Search the entries below for "Singular". Report each line where it occurs.

────────────────────────────────────────

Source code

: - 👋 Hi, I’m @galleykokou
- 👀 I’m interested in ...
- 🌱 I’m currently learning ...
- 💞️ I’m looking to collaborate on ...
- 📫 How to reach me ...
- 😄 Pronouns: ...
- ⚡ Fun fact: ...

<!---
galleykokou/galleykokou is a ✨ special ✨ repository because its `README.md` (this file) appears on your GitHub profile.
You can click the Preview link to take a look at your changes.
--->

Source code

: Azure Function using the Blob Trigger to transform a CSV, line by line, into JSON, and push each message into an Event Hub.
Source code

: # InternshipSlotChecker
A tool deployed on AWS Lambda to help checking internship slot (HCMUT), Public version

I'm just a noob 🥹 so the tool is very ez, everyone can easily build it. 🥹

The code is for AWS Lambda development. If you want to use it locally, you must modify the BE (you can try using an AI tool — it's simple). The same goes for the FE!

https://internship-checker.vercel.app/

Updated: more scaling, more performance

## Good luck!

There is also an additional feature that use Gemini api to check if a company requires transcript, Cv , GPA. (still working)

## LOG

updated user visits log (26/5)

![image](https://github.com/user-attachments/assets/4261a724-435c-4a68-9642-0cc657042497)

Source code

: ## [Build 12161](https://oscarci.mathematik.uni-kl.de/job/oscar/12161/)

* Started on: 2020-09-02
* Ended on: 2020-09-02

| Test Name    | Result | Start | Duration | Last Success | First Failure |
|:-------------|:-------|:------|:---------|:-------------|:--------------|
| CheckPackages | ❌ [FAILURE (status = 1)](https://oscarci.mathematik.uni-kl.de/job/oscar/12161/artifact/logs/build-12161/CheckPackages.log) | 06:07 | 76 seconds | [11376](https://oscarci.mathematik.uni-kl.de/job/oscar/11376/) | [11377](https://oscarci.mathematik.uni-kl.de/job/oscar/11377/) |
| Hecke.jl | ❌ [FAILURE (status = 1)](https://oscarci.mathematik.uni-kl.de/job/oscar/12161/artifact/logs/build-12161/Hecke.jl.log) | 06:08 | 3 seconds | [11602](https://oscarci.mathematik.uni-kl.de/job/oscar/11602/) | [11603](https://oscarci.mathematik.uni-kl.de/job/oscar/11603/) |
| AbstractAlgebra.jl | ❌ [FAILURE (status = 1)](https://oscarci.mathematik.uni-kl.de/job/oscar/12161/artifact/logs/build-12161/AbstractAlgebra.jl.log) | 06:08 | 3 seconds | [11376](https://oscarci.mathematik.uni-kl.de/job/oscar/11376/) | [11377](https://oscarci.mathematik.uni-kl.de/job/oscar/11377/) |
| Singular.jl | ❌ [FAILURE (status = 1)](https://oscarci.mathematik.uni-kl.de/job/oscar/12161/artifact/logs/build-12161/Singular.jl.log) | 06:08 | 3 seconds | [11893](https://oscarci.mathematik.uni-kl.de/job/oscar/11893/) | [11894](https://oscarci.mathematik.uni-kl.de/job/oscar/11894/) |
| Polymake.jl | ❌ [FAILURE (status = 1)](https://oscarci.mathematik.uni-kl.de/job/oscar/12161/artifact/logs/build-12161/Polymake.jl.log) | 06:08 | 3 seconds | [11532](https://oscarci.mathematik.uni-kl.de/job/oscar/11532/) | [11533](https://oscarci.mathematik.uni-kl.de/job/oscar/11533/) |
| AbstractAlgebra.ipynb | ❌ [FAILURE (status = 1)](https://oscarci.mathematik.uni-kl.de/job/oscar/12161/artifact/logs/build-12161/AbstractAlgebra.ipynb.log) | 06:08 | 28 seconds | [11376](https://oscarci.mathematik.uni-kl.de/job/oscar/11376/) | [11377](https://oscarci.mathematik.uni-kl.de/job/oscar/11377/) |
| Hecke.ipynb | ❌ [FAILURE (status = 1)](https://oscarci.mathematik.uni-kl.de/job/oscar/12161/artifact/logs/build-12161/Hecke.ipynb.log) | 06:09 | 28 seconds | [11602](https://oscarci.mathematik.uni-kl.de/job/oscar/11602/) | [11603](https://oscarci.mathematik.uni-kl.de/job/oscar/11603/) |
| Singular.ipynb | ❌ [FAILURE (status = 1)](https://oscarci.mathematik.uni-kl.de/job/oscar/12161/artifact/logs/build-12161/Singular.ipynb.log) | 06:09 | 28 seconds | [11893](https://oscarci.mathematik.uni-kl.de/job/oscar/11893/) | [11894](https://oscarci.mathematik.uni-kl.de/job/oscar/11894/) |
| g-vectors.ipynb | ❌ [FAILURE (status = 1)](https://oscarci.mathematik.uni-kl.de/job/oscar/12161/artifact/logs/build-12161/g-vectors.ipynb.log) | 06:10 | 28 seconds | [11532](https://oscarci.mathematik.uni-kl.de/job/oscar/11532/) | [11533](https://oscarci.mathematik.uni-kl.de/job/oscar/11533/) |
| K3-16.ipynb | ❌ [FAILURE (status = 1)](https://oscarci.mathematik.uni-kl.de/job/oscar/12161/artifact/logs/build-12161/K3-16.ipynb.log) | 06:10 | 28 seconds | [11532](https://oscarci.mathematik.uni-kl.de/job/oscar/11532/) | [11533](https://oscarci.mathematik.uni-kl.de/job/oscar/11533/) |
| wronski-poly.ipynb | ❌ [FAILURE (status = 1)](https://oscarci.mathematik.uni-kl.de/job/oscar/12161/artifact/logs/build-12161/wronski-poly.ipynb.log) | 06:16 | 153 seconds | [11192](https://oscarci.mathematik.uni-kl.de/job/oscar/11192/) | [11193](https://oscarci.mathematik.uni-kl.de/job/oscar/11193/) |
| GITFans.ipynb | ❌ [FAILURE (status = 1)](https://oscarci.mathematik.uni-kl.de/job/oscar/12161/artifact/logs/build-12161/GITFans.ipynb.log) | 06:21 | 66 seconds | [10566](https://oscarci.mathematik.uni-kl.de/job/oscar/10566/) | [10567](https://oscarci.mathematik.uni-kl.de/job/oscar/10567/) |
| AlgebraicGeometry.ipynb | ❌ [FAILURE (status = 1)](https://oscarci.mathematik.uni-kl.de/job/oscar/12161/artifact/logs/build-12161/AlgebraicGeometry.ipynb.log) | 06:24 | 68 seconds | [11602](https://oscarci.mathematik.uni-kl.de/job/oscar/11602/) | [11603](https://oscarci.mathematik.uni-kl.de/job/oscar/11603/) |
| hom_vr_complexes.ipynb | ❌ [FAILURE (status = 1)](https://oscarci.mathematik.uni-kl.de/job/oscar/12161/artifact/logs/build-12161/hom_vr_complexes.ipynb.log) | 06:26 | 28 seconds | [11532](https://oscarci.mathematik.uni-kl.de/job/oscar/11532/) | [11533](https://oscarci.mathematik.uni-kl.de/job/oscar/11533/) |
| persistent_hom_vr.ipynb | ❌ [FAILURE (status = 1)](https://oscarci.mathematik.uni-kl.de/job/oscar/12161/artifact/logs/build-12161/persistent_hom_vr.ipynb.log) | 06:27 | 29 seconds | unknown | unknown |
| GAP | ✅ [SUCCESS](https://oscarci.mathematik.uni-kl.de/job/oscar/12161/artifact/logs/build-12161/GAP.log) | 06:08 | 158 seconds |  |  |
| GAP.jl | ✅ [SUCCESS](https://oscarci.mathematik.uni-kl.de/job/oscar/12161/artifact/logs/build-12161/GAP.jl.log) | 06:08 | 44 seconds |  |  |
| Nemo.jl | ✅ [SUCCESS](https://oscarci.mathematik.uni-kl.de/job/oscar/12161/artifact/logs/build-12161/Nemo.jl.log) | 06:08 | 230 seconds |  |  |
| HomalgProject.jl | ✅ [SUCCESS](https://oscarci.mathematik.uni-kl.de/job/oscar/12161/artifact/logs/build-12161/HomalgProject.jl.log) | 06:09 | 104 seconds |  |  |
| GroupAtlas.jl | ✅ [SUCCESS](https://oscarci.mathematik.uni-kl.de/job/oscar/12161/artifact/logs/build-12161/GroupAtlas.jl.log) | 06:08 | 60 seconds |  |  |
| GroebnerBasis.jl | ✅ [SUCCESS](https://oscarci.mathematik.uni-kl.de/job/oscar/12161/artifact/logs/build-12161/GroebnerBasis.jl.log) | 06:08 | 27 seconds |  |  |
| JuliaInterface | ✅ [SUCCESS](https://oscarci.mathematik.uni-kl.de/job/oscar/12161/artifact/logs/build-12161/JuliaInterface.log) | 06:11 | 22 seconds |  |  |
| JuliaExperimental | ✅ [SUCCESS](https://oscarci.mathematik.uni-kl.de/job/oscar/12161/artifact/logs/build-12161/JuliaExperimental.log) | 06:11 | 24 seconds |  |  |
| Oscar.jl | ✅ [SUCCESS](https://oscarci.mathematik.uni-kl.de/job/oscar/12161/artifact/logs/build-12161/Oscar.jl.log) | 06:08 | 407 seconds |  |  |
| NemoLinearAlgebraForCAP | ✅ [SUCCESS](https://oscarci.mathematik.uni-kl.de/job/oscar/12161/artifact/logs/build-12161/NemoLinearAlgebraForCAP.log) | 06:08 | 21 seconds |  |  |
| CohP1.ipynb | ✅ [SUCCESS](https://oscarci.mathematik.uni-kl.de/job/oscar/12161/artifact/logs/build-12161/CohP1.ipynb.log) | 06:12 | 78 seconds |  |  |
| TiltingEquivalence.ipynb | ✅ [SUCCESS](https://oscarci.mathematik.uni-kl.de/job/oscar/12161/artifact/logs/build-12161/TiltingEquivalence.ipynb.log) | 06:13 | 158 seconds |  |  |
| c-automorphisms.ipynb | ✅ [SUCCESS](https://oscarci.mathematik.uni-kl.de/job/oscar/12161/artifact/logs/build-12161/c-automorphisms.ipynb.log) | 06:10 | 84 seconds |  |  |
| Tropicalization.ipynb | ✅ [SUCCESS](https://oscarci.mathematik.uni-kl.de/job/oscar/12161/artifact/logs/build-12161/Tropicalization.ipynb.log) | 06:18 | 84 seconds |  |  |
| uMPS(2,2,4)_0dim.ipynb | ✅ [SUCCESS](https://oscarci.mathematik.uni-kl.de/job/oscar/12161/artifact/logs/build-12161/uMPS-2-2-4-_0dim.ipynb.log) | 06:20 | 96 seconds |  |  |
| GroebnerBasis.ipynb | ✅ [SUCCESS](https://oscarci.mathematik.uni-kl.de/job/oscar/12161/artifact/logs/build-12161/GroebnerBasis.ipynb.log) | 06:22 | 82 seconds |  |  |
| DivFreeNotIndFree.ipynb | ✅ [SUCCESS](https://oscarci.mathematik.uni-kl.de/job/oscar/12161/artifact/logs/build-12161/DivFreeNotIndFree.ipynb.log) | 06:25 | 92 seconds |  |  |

────────────────────────────────────────

▸ **Response**:
| Singular.jl | ❌ [FAILURE (status = 1)](https://oscarci.mathematik.uni-kl.de/job/oscar/12161/artifact/logs/build-12161/Singular.jl.log) | 06:08 | 3 seconds | [11893](https://oscarci.mathematik.uni-kl.de/job/oscar/11893/) | [11894](https://oscarci.mathematik.uni-kl.de/job/oscar/11894/) |
| Singular.ipynb | ❌ [FAILURE (status = 1)](https://oscarci.mathematik.uni-kl.de/job/oscar/12161/artifact/logs/build-12161/Singular.ipynb.log) | 06:09 | 28 seconds | [11893](https://oscarci.mathematik.uni-kl.de/job/oscar/11893/) | [11894](https://oscarci.mathematik.uni-kl.de/job/oscar/11894/) |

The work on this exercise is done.